Aim of the task:
Output every line below as it stands, dropping only the images.

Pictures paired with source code
>>>
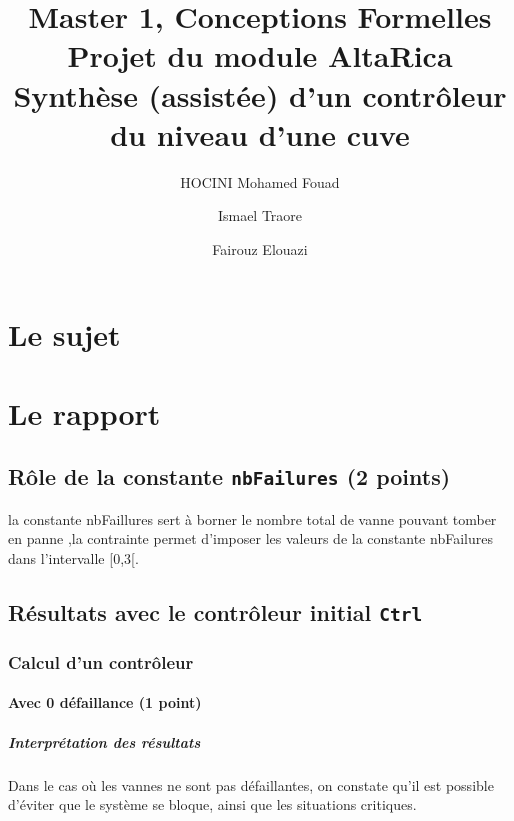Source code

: \documentclass[a4paper]{book}
\newcommand{\altarica}{{\sc AltaRica}}
\begin{document}
\title{Master 1, Conceptions Formelles\\
Projet du module \altarica\\
Synthèse (assistée) d'un contrôleur du niveau d'une cuve}

\date{}

\author{HOCINI Mohamed Fouad \and Ismael Traore \and Fairouz Elouazi}

\maketitle

\chapter{Le sujet}


\chapter{Le rapport}
\section{Rôle de la constante {\tt nbFailures} (2 points)}
la constante nbFaillures sert à borner le nombre total de vanne pouvant tomber en panne ,la contrainte permet d'imposer les valeurs de la constante nbFailures dans l'intervalle 
[0,3[.
\section{Résultats avec le contrôleur initial {\tt Ctrl}}

\subsection{Calcul d'un contrôleur}

\subsubsection{Avec 0 défaillance (1 point)}





\paragraph{Interprétation des résultats}
Dans le cas où les vannes ne sont pas défaillantes, on constate qu'il est possible d'éviter que le système se bloque, ainsi que les situations critiques.
\end{document}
<<<
Solution to this task:
Source code

: \documentclass[a4paper]{book}
\newcommand{\altarica}{{\sc AltaRica}}
\begin{document}
\title{Master 1, Conceptions Formelles\\
Projet du module \altarica\\
Synthèse (assistée) d'un contrôleur du niveau d'une cuve}

\date{}

\author{HOCINI Mohamed Fouad \and Ismael Traore \and Fairouz Elouazi}

\maketitle

\chapter{Le sujet}


\chapter{Le rapport}
\section{Rôle de la constante {\tt nbFailures} (2 points)}
la constante nbFaillures sert à borner le nombre total de vanne pouvant tomber en panne ,la contrainte permet d'imposer les valeurs de la constante nbFailures dans l'intervalle 
[0,3[.
\section{Résultats avec le contrôleur initial {\tt Ctrl}}

\subsection{Calcul d'un contrôleur}

\subsubsection{Avec 0 défaillance (1 point)}





\paragraph{Interprétation des résultats}
Dans le cas où les vannes ne sont pas défaillantes, on constate qu'il est possible d'éviter que le système se bloque, ainsi que les situations critiques.
\end{document}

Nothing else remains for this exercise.